→ INSTRUCTIONS FOR THE TASK
When a line in the listing contains the string "English", pick it out and copy it.

→ AVAILABLE DATA
"""
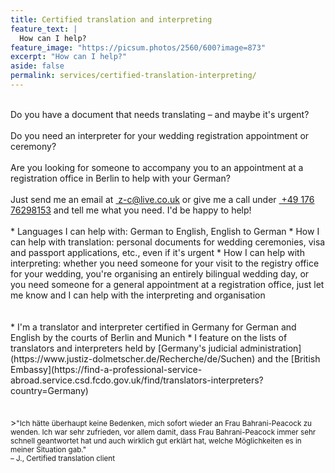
 ```yaml
---
title: Certified translation and interpreting
feature_text: |
  How can I help?
feature_image: "https://picsum.photos/2560/600?image=873"
excerpt: "How can I help?"
aside: false
permalink: services/certified-translation-interpreting/
---
```


<br>
Do you have a document that needs translating – and maybe it's urgent?<br><br>
Do you need an interpreter for your wedding registration appointment or ceremony?<br><br>
Are you looking for someone to accompany you to an appointment at a registration office in Berlin to help with your German? 
<br><br>
Just send me an email at <a href="mailto:z-c@live.co.uk">&nbsp;z-c@live.co.uk</a> or give me a call under <a href="tel:004917676298153">&nbsp;+49 176 76298153</a> and tell me what you need. I'd be happy to help!
<br><br>
* Languages I can help with: German to English, English to German
* How I can help with translation: personal documents for wedding ceremonies, visa and passport applications, etc., even if it's urgent
* How I can help with interpreting: whether you need someone for your visit to the registry office for your wedding, you're organising an entirely bilingual wedding day, or you need someone for a general appointment at a registration office, just let me know and I can help with the interpreting and organisation
<br><br><br>
* I'm a translator and interpreter certified in Germany for German and English by the courts of Berlin and Munich
* I feature on the lists of translators and interpreters held by [Germany's judicial administration](https://www.justiz-dolmetscher.de/Recherche/de/Suchen) and the [British Embassy](https://find-a-professional-service-abroad.service.csd.fcdo.gov.uk/find/translators-interpreters?country=Germany)
<br><br><br>
><small>"Ich hätte überhaupt keine Bedenken, mich sofort wieder an Frau Bahrani-Peacock zu wenden. Ich war sehr zufrieden, vor allem damit, dass Frau Bahrani-Peacock immer sehr schnell geantwortet hat und auch wirklich gut erklärt hat, welche Möglichkeiten es in meiner Situation gab."<br>
– J., Certified translation client</small>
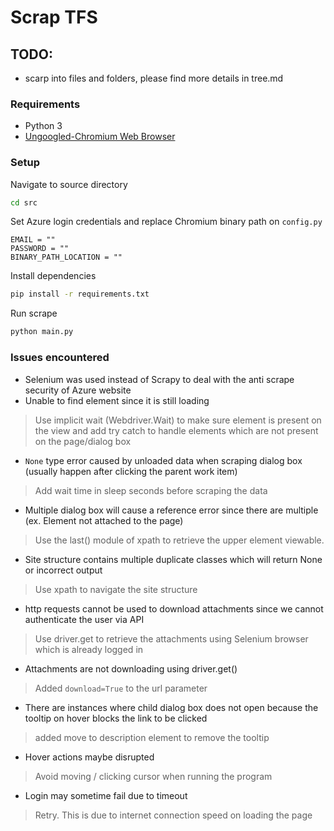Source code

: # Scrap TFS

## TODO:
* scarp into files and folders, please find more details in tree.md

### Requirements
* Python 3
* [Ungoogled-Chromium Web Browser](https://ungoogled-software.github.io/ungoogled-chromium-binaries/)

### Setup
Navigate to source directory
```bash
cd src
```

Set Azure login credentials and replace Chromium binary path on `config.py`
```
EMAIL = ""
PASSWORD = ""
BINARY_PATH_LOCATION = ""
```

Install dependencies
```bash
pip install -r requirements.txt
```

Run scrape
```bash
python main.py 
```

### Issues encountered
* Selenium was used instead of Scrapy to deal with the anti scrape security of Azure website
* Unable to find element since it is still loading
> Use implicit wait (Webdriver.Wait) to make sure element is present on the view and add try catch to handle elements which are not present on the page/dialog box
* `None` type error caused by unloaded data when scraping dialog box (usually happen after clicking the parent work item)
> Add wait time in sleep seconds before scraping the data
* Multiple dialog box will cause a reference error since there are multiple (ex. Element not attached to the page)
> Use the last() module of xpath to retrieve the upper element viewable.
* Site structure contains multiple duplicate classes which will return None or incorrect output 
> Use xpath to navigate the site structure
* http requests cannot be used to download attachments since we cannot authenticate the user via API
> Use driver.get to retrieve the attachments using Selenium browser which is already logged in
* Attachments are not downloading using driver.get() 
> Added `download=True` to the url parameter
* There are instances where child dialog box does not open because the tooltip on hover blocks the link to be clicked 
> added move to description element to remove the tooltip
* Hover actions maybe disrupted
> Avoid moving / clicking cursor when running the program
* Login may sometime fail due to timeout
> Retry. This is due to internet connection speed on loading the page
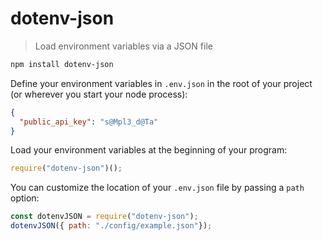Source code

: # dotenv-json

> Load environment variables via a JSON file

```bash
npm install dotenv-json
```

Define your environment variables in `.env.json` in the root of your project (or wherever you start your node process):

```json
{
  "public_api_key": "s@Mpl3_d@Ta"
}
```

Load your environment variables at the beginning of your program:

```js
require("dotenv-json")();
```

You can customize the location of your `.env.json` file by passing a `path` option:

```js
const dotenvJSON = require("dotenv-json");
dotenvJSON({ path: "./config/example.json"});
```

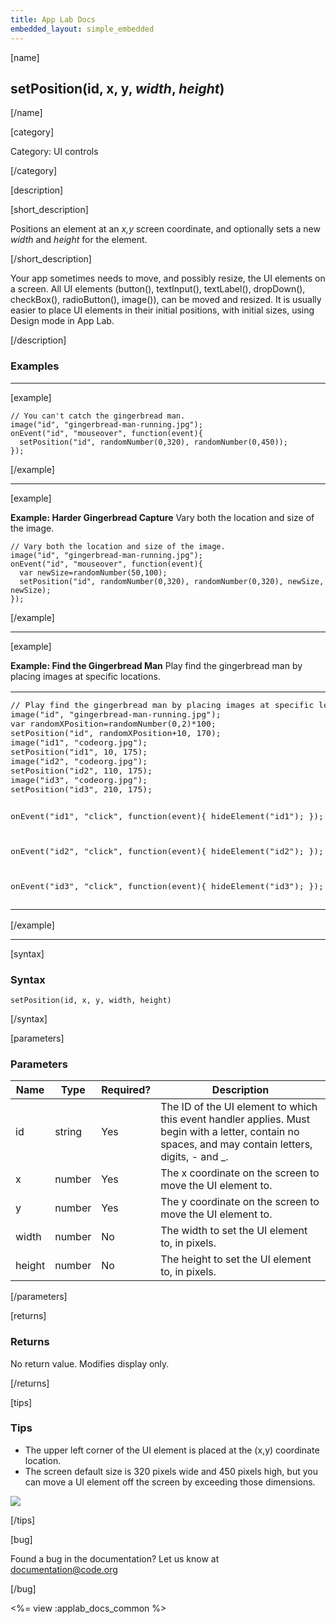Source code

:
 ```yaml
---
title: App Lab Docs
embedded_layout: simple_embedded
---
```


[name]

## setPosition(id, x, y, *width*, *height*)

[/name]

[category]

Category: UI controls

[/category]

[description]

[short_description]

Positions an element at an *x,y* screen coordinate, and optionally sets a new *width* and *height* for the element.

[/short_description]

Your app sometimes needs to move, and possibly resize, the UI elements on a screen. All UI elements (button(), textInput(), textLabel(), dropDown(), checkBox(), radioButton(), image()), can be moved and resized. It is usually easier to place UI elements in their initial positions, with initial sizes, using Design mode in App Lab.

[/description]

### Examples
____________________________________________________

[example]

```
// You can't catch the gingerbread man.
image("id", "gingerbread-man-running.jpg");
onEvent("id", "mouseover", function(event){
  setPosition("id", randomNumber(0,320), randomNumber(0,450));
});
```

[/example]
____________________________________________________
[example]

**Example: Harder Gingerbread Capture** Vary both the location and size of the image. 

```
// Vary both the location and size of the image.
image("id", "gingerbread-man-running.jpg");
onEvent("id", "mouseover", function(event){
  var newSize=randomNumber(50,100);
  setPosition("id", randomNumber(0,320), randomNumber(0,320), newSize, newSize);
});
```

[/example]
____________________________________________________
[example]

**Example: Find the Gingerbread Man** Play find the gingerbread man by placing images at specific locations. 

<table>
<tr>
<td style="border-style:none; width:90%; padding:0px">
<pre>
// Play find the gingerbread man by placing images at specific locations.
image("id", "gingerbread-man-running.jpg");
var randomXPosition=randomNumber(0,2)*100;
setPosition("id", randomXPosition+10, 170);
image("id1", "codeorg.jpg");
setPosition("id1", 10, 175);
image("id2", "codeorg.jpg");
setPosition("id2", 110, 175);
image("id3", "codeorg.jpg");
setPosition("id3", 210, 175);

onEvent("id1", "click", function(event){
  hideElement("id1");
});

onEvent("id2", "click", function(event){
  hideElement("id2");
});

onEvent("id3", "click", function(event){
  hideElement("id3");
});
</pre>
</td>
<td style="border-style:none; width:10%; padding:0px">
<img src='https://images.code.org/58f0652068840389f12799f842414cc4-image-1446488807780.gif'>
</td>
</tr>
</table>

[/example]
____________________________________________________

[syntax]

### Syntax

```
setPosition(id, x, y, width, height)
```

[/syntax]

[parameters]

### Parameters

| Name  | Type | Required? | Description |
|-----------------|------|-----------|-------------|
| id | string | Yes | The ID of the UI element to which this event handler applies. Must begin with a letter, contain no spaces, and may contain letters, digits, - and _. |
| x | number | Yes | The x coordinate on the screen to move the UI element to. |
| y | number | Yes | The y coordinate on the screen to move the UI element to. |
| width | number | No | The width to set the UI element to, in pixels. |
| height | number | No | The height to set the UI element to, in pixels. |

[/parameters]

[returns]

### Returns
No return value. Modifies display only.

[/returns]

[tips]

### Tips

- The upper left corner of the UI element is placed at the (x,y) coordinate location.
- The screen default size is 320 pixels wide and 450 pixels high, but you can move a UI element off the screen by exceeding those dimensions.

<img src='https://images.code.org/7de9a1ac26ad8630ebcb92e608c3803c-image-1445616750775.jpg'>

[/tips]

[bug]

Found a bug in the documentation? Let us know at documentation@code.org

[/bug]

<%= view :applab_docs_common %>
"""
→ PROBLEM SOLUTION
* Languages I can help with: German to English, English to German
* I'm a translator and interpreter certified in Germany for German and English by the courts of Berlin and Munich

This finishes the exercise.